Metric Type Selection

MeasurementTypeExample
Requests processedCounterrequests_total
Items in queueGaugequeue_length
Request durationHistogramrequest_duration_seconds
Concurrent connectionsGaugeactive_connections
Errors since startCountererrors_total
Memory usageGaugememory_bytes

Critical Anti-Patterns

1. High Cardinality Labels

// BAD - unique per user/request
counter := promauto.NewCounterVec(
    prometheus.CounterOpts{Name: "requests_total"},
    []string{"user_id", "path"},  // millions of series!
)
counter.WithLabelValues(userID, request.URL.Path).Inc()

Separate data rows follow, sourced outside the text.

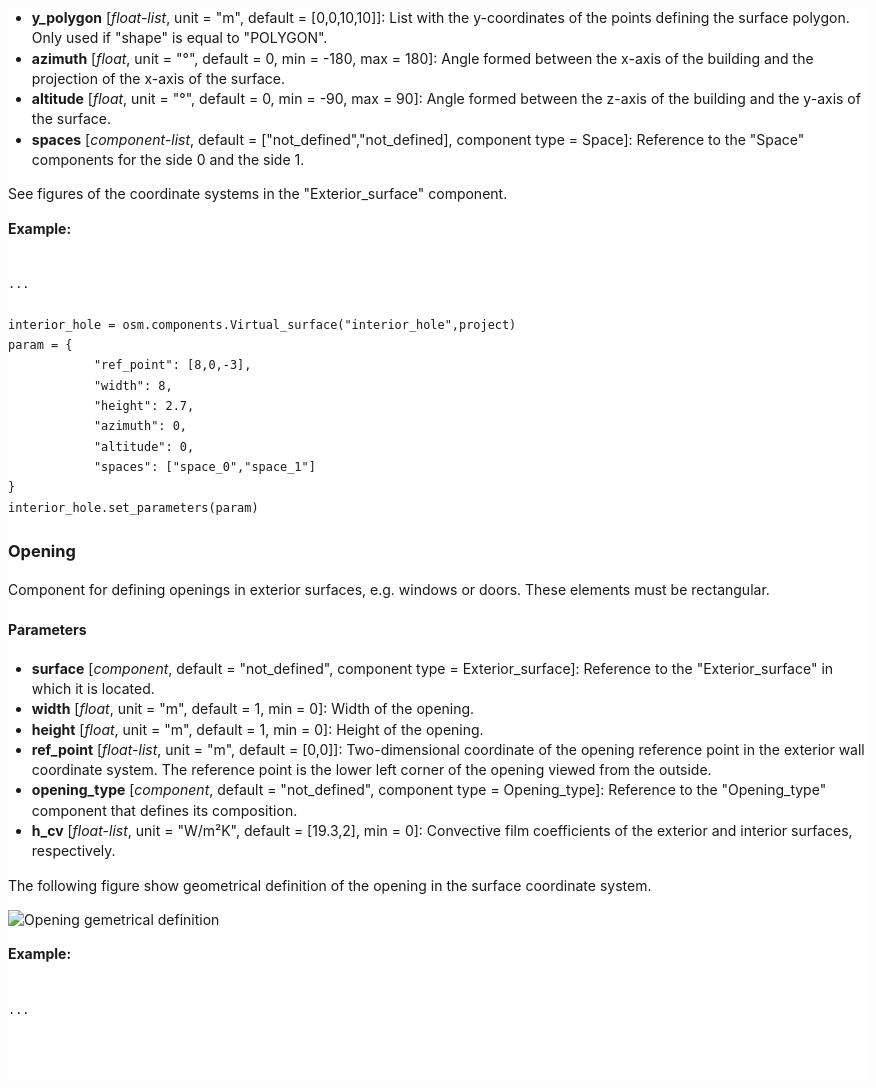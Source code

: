 - **y_polygon** [_float-list_, unit = "m", default = [0,0,10,10]]: List with the y-coordinates of the points defining the surface polygon. Only used if "shape" is equal to "POLYGON".
- **azimuth** [_float_, unit = "°", default = 0, min = -180, max = 180]: Angle formed between the x-axis of the building and the projection of the x-axis of the surface.
- **altitude** [_float_, unit = "°", default = 0, min = -90, max = 90]: Angle formed between the z-axis of the building and the y-axis of the surface.
- **spaces** [_component-list_, default = ["not_defined","not_defined], component type = Space]: Reference to the "Space" components for the side 0 and the side 1.

See figures of the coordinate systems in the "Exterior_surface" component.

**Example:**
<pre><code class="python">
...

interior_hole = osm.components.Virtual_surface("interior_hole",project)
param = {
            "ref_point": [8,0,-3],
            "width": 8,
            "height": 2.7,
            "azimuth": 0,
            "altitude": 0,
            "spaces": ["space_0","space_1"]
}
interior_hole.set_parameters(param)
</code></pre>

### Opening

Component for defining openings in exterior surfaces, e.g. windows or doors. These elements must be rectangular.

#### Parameters

- **surface** [_component_, default = "not_defined", component type = Exterior_surface]: Reference to the "Exterior_surface" in which it is located.
- **width** [_float_, unit = "m", default = 1, min = 0]: Width of the opening.
- **height** [_float_, unit = "m", default = 1, min = 0]: Height of the opening.
- **ref_point** [_float-list_, unit = "m", default = [0,0]]: Two-dimensional coordinate of the opening reference point in the exterior wall coordinate system. The reference point is the lower left corner of the opening viewed from the outside.
- **opening_type** [_component_, default = "not_defined", component type = Opening_type]: Reference to the "Opening_type" component that defines its composition.
- **h_cv** [_float-list_, unit = "W/m²K", default = [19.3,2], min = 0]: Convective film coefficients of the exterior and interior surfaces, respectively.

The following figure show geometrical definition of the opening in the surface coordinate system.

![Opening gemetrical definition](img/opening_definition.png)

**Example:**
<pre><code class="python">
...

// GOOD - bounded label values
counter := promauto.NewCounterVec(
    prometheus.CounterOpts{Name: "requests_total"},
    []string{"method", "status_code"},  // <100 series
)
counter.WithLabelValues(r.Method, statusCode).Inc()

2. Wrong Metric Type

// BAD - using gauge for monotonic value
requestCount := promauto.NewGauge(prometheus.GaugeOpts{
    Name: "http_requests",
})
requestCount.Inc()  // should be Counter!

// GOOD
requestCount := promauto.NewCounter(prometheus.CounterOpts{
    Name: "http_requests_total",
})
requestCount.Inc()

3. Registering Per-Request

// BAD - new metric per request
func handler(w http.ResponseWriter, r *http.Request) {
    counter := prometheus.NewCounter(...)  // creates new each time!
    prometheus.MustRegister(counter)       // panics on duplicate!
}

// GOOD - register once
var requestCounter = promauto.NewCounter(prometheus.CounterOpts{
    Name: "http_requests_total",
})

func handler(w http.ResponseWriter, r *http.Request) {
    requestCounter.Inc()
}

4. Missing Unit Suffix

// BAD
duration := promauto.NewHistogram(prometheus.HistogramOpts{
    Name: "request_duration",  // no unit!
})

// GOOD
duration := promauto.NewHistogram(prometheus.HistogramOpts{
    Name: "request_duration_seconds",  // unit in name
})

Good Patterns

Metric Definition

var (
    httpRequests = promauto.NewCounterVec(
        prometheus.CounterOpts{
            Namespace: "myapp",
            Subsystem: "http",
            Name:      "requests_total",
            Help:      "Total HTTP requests processed",
        },
        []string{"method", "status"},
    )

    httpDuration = promauto.NewHistogramVec(
        prometheus.HistogramOpts{
            Namespace: "myapp",
            Subsystem: "http",
            Name:      "request_duration_seconds",
            Help:      "HTTP request latencies",
            Buckets:   []float64{.005, .01, .025, .05, .1, .25, .5, 1, 2.5, 5, 10},
        },
        []string{"method"},
    )
)

Middleware Pattern

func metricsMiddleware(next http.Handler) http.Handler {
    return http.HandlerFunc(func(w http.ResponseWriter, r *http.Request) {
        timer := prometheus.NewTimer(httpDuration.WithLabelValues(r.Method))
        defer timer.ObserveDuration()

        wrapped := &responseWriter{ResponseWriter: w, status: 200}
        next.ServeHTTP(wrapped, r)

        httpRequests.WithLabelValues(r.Method, strconv.Itoa(wrapped.status)).Inc()
    })
}

Exposing Metrics

import "github.com/prometheus/client_golang/prometheus/promhttp"

func main() {
    http.Handle("/metrics", promhttp.Handler())
    http.ListenAndServe(":9090", nil)
}

Review Questions

  1. Are metric types correct (Counter vs Gauge vs Histogram)?
  2. Are label values bounded (no UUIDs, timestamps, paths)?
  3. Do metric names include units (_seconds, _bytes)?
  4. Are metrics registered once (not per-request)?
  5. Is /metrics endpoint properly exposed?